Goth Chick News: Doctor Sleep Gets the Hollywood Treatment
They say for good or bad, you never forget your first love; and so it went with me and Stephen King.
I fell deeply in love with him in those heady, early days of Carrie, Salem’s Lot and Firestarter when thankfully I was advised by an older and wiser high school friend, to “read King in order.” But by the time I arrived at The Stand and Gerald’s Game I had begun to spend more and more time with other authors, as King started to feel… well… a little predictable. And ultimately, I never even cracked The Dark Tower books (though I have heard they are quite good) because by that time my literary horror affections were firmly turned elsewhere.
Ah well… I was young.
So it was with some trepidation that I picked up Doctor Sleep when it was released in October, 2013. I mean, King to me was “back then”; was I really proposing to give him another chance?
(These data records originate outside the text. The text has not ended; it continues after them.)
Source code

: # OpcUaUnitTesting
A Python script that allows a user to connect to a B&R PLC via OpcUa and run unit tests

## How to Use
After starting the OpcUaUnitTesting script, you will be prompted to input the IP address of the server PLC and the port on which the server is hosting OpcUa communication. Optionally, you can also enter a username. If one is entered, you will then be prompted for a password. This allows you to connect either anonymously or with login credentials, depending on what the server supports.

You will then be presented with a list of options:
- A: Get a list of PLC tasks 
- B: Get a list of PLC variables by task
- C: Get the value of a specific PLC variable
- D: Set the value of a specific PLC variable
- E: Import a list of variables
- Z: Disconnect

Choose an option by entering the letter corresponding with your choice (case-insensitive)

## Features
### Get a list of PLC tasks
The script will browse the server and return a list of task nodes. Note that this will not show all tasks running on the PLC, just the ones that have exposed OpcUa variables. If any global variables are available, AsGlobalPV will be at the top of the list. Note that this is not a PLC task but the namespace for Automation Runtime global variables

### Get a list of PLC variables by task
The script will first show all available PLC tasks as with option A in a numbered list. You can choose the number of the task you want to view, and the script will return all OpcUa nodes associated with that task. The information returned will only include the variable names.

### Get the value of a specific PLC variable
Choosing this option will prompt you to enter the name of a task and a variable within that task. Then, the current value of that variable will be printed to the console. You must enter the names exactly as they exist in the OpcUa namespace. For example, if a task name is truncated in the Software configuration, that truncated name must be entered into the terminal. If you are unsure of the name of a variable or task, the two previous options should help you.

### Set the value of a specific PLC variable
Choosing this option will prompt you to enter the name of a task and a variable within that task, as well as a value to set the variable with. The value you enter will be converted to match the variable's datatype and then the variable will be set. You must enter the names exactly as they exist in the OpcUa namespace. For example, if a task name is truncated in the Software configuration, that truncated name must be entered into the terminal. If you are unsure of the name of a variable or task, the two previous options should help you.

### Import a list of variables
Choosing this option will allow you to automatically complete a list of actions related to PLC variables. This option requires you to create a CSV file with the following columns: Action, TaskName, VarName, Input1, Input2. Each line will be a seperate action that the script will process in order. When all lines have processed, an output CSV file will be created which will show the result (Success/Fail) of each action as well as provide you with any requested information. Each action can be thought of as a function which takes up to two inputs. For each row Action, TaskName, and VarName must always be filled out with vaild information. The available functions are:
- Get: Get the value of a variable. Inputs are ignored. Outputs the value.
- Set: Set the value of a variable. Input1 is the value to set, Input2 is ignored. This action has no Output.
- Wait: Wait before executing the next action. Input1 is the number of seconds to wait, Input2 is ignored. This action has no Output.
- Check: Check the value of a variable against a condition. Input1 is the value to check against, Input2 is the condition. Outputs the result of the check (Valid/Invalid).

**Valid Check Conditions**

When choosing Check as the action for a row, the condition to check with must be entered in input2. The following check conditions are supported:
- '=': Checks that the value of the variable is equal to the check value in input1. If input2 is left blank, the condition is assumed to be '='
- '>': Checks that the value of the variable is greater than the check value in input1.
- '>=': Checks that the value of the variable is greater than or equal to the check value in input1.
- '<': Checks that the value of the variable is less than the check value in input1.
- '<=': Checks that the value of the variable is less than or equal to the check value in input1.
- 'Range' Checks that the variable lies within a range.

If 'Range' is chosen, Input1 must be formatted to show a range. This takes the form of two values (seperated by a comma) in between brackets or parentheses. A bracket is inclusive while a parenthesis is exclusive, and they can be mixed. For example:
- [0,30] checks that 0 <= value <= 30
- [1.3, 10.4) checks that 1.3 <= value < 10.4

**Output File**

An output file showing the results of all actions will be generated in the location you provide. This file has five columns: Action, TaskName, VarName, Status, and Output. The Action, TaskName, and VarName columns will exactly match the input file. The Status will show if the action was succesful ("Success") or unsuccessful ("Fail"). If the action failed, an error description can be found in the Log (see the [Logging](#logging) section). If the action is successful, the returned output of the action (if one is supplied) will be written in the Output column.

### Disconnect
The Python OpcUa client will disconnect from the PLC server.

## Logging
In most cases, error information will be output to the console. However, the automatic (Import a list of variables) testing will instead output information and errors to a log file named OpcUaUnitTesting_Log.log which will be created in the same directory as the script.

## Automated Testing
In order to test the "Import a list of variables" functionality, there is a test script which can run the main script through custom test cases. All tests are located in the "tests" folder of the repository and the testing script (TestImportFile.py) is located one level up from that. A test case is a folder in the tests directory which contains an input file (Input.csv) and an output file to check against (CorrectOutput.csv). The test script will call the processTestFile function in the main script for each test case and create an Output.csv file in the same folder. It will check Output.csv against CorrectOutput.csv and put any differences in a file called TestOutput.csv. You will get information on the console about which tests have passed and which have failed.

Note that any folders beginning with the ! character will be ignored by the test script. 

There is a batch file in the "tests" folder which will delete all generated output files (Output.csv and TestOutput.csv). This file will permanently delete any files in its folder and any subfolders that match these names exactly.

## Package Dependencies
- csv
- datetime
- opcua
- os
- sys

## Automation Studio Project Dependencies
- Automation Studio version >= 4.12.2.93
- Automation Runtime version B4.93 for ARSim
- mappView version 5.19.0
Ultimately, I was moved by the warm memories I had of The Shining, in spite of being in the heretical subset who think Kubrick’s interpretation is every bit as good a movie as the source material. Doctor Sleep was, after all, King’s hotly-anticipated sequel.
Well as you probably know, there I was the minute I closed the back cover of the novel, literally gushing about King all over you in Goth Chick News. Doctor Sleep was not only fantastic, but may well rank in my top 10 favorite reads ever. And that’s saying quite a lot.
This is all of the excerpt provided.